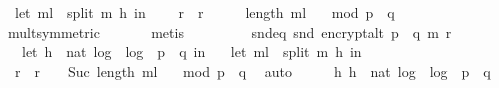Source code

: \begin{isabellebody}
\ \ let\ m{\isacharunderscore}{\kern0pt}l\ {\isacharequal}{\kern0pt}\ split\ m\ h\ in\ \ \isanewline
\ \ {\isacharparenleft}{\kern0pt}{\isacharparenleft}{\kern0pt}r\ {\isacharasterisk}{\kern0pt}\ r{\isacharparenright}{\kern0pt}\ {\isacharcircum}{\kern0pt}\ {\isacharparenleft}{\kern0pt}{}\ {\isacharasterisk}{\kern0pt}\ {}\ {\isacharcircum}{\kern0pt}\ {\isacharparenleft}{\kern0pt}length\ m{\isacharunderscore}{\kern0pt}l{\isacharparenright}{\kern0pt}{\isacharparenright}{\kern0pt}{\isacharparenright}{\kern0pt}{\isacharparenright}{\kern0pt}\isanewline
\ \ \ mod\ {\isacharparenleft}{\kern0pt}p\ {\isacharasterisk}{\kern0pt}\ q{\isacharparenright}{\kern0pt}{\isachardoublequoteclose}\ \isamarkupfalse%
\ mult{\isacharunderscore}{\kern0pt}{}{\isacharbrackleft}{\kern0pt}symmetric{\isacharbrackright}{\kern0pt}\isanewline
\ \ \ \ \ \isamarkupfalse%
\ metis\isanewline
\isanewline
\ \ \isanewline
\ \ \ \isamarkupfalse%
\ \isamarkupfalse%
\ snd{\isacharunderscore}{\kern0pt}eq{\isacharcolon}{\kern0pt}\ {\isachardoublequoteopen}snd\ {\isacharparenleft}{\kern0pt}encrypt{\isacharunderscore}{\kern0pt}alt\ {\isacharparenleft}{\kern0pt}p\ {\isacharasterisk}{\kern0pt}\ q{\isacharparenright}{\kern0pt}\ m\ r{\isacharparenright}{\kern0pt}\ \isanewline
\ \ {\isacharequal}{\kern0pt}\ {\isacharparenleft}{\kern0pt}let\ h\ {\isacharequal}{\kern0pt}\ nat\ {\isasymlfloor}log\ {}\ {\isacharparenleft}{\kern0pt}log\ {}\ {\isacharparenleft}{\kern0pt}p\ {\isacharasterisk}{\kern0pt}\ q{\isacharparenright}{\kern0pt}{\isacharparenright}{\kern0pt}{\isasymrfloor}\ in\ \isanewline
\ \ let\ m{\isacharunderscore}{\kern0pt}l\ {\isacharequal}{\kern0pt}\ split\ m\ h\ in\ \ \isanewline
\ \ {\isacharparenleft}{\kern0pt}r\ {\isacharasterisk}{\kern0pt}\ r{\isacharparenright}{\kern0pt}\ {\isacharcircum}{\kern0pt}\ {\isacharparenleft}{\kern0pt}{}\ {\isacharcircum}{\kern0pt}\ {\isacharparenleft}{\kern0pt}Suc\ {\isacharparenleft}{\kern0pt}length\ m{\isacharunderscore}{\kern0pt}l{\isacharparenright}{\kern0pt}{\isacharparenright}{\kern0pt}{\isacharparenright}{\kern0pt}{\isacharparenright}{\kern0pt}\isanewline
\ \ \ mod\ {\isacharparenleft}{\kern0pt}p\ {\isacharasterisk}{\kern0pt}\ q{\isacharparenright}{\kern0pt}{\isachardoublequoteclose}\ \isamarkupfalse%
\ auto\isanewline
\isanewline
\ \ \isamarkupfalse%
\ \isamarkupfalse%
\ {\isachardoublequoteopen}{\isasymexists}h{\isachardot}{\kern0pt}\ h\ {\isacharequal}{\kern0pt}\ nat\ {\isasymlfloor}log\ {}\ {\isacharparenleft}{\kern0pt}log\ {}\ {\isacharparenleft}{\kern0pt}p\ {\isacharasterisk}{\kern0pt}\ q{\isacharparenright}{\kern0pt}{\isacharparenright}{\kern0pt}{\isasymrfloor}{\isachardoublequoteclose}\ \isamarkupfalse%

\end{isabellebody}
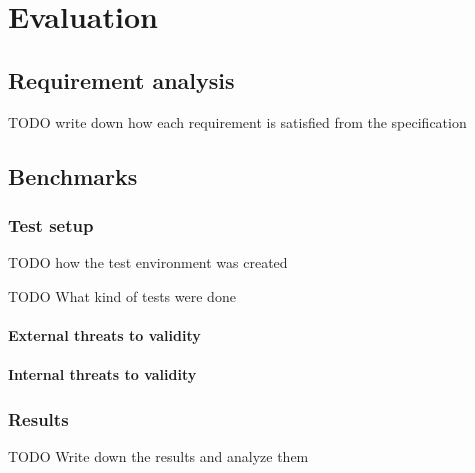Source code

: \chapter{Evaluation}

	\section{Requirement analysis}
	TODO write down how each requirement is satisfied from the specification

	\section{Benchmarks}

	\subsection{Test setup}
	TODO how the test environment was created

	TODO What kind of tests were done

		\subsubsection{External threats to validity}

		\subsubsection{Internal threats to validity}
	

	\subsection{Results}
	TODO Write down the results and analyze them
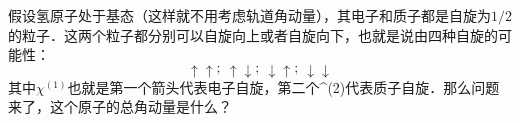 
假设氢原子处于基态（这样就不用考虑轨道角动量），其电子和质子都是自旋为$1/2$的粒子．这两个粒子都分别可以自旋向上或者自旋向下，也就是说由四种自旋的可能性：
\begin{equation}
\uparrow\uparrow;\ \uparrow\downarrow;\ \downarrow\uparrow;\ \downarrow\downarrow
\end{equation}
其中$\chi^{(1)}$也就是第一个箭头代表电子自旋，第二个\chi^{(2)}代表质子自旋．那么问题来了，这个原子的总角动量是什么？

**Exercise details:** Every line above must be printed again exactly, pictures excluded.

**Exercise output:**
Source code

: \begin{isabellebody}
\ \ let\ m{\isacharunderscore}{\kern0pt}l\ {\isacharequal}{\kern0pt}\ split\ m\ h\ in\ \ \isanewline
\ \ {\isacharparenleft}{\kern0pt}{\isacharparenleft}{\kern0pt}r\ {\isacharasterisk}{\kern0pt}\ r{\isacharparenright}{\kern0pt}\ {\isacharcircum}{\kern0pt}\ {\isacharparenleft}{\kern0pt}{}\ {\isacharasterisk}{\kern0pt}\ {}\ {\isacharcircum}{\kern0pt}\ {\isacharparenleft}{\kern0pt}length\ m{\isacharunderscore}{\kern0pt}l{\isacharparenright}{\kern0pt}{\isacharparenright}{\kern0pt}{\isacharparenright}{\kern0pt}{\isacharparenright}{\kern0pt}\isanewline
\ \ \ mod\ {\isacharparenleft}{\kern0pt}p\ {\isacharasterisk}{\kern0pt}\ q{\isacharparenright}{\kern0pt}{\isachardoublequoteclose}\ \isamarkupfalse%
\ mult{\isacharunderscore}{\kern0pt}{}{\isacharbrackleft}{\kern0pt}symmetric{\isacharbrackright}{\kern0pt}\isanewline
\ \ \ \ \ \isamarkupfalse%
\ metis\isanewline
\isanewline
\ \ \isanewline
\ \ \ \isamarkupfalse%
\ \isamarkupfalse%
\ snd{\isacharunderscore}{\kern0pt}eq{\isacharcolon}{\kern0pt}\ {\isachardoublequoteopen}snd\ {\isacharparenleft}{\kern0pt}encrypt{\isacharunderscore}{\kern0pt}alt\ {\isacharparenleft}{\kern0pt}p\ {\isacharasterisk}{\kern0pt}\ q{\isacharparenright}{\kern0pt}\ m\ r{\isacharparenright}{\kern0pt}\ \isanewline
\ \ {\isacharequal}{\kern0pt}\ {\isacharparenleft}{\kern0pt}let\ h\ {\isacharequal}{\kern0pt}\ nat\ {\isasymlfloor}log\ {}\ {\isacharparenleft}{\kern0pt}log\ {}\ {\isacharparenleft}{\kern0pt}p\ {\isacharasterisk}{\kern0pt}\ q{\isacharparenright}{\kern0pt}{\isacharparenright}{\kern0pt}{\isasymrfloor}\ in\ \isanewline
\ \ let\ m{\isacharunderscore}{\kern0pt}l\ {\isacharequal}{\kern0pt}\ split\ m\ h\ in\ \ \isanewline
\ \ {\isacharparenleft}{\kern0pt}r\ {\isacharasterisk}{\kern0pt}\ r{\isacharparenright}{\kern0pt}\ {\isacharcircum}{\kern0pt}\ {\isacharparenleft}{\kern0pt}{}\ {\isacharcircum}{\kern0pt}\ {\isacharparenleft}{\kern0pt}Suc\ {\isacharparenleft}{\kern0pt}length\ m{\isacharunderscore}{\kern0pt}l{\isacharparenright}{\kern0pt}{\isacharparenright}{\kern0pt}{\isacharparenright}{\kern0pt}{\isacharparenright}{\kern0pt}\isanewline
\ \ \ mod\ {\isacharparenleft}{\kern0pt}p\ {\isacharasterisk}{\kern0pt}\ q{\isacharparenright}{\kern0pt}{\isachardoublequoteclose}\ \isamarkupfalse%
\ auto\isanewline
\isanewline
\ \ \isamarkupfalse%
\ \isamarkupfalse%
\ {\isachardoublequoteopen}{\isasymexists}h{\isachardot}{\kern0pt}\ h\ {\isacharequal}{\kern0pt}\ nat\ {\isasymlfloor}log\ {}\ {\isacharparenleft}{\kern0pt}log\ {}\ {\isacharparenleft}{\kern0pt}p\ {\isacharasterisk}{\kern0pt}\ q{\isacharparenright}{\kern0pt}{\isacharparenright}{\kern0pt}{\isasymrfloor}{\isachardoublequoteclose}\ \isamarkupfalse%

\end{isabellebody}
Source code

: \chapter{Evaluation}

	\section{Requirement analysis}
	TODO write down how each requirement is satisfied from the specification

	\section{Benchmarks}

	\subsection{Test setup}
	TODO how the test environment was created

	TODO What kind of tests were done

		\subsubsection{External threats to validity}

		\subsubsection{Internal threats to validity}
	

	\subsection{Results}
	TODO Write down the results and analyze them
假设氢原子处于基态（这样就不用考虑轨道角动量），其电子和质子都是自旋为$1/2$的粒子．这两个粒子都分别可以自旋向上或者自旋向下，也就是说由四种自旋的可能性：
\begin{equation}
\uparrow\uparrow;\ \uparrow\downarrow;\ \downarrow\uparrow;\ \downarrow\downarrow
\end{equation}
其中$\chi^{(1)}$也就是第一个箭头代表电子自旋，第二个\chi^{(2)}代表质子自旋．那么问题来了，这个原子的总角动量是什么？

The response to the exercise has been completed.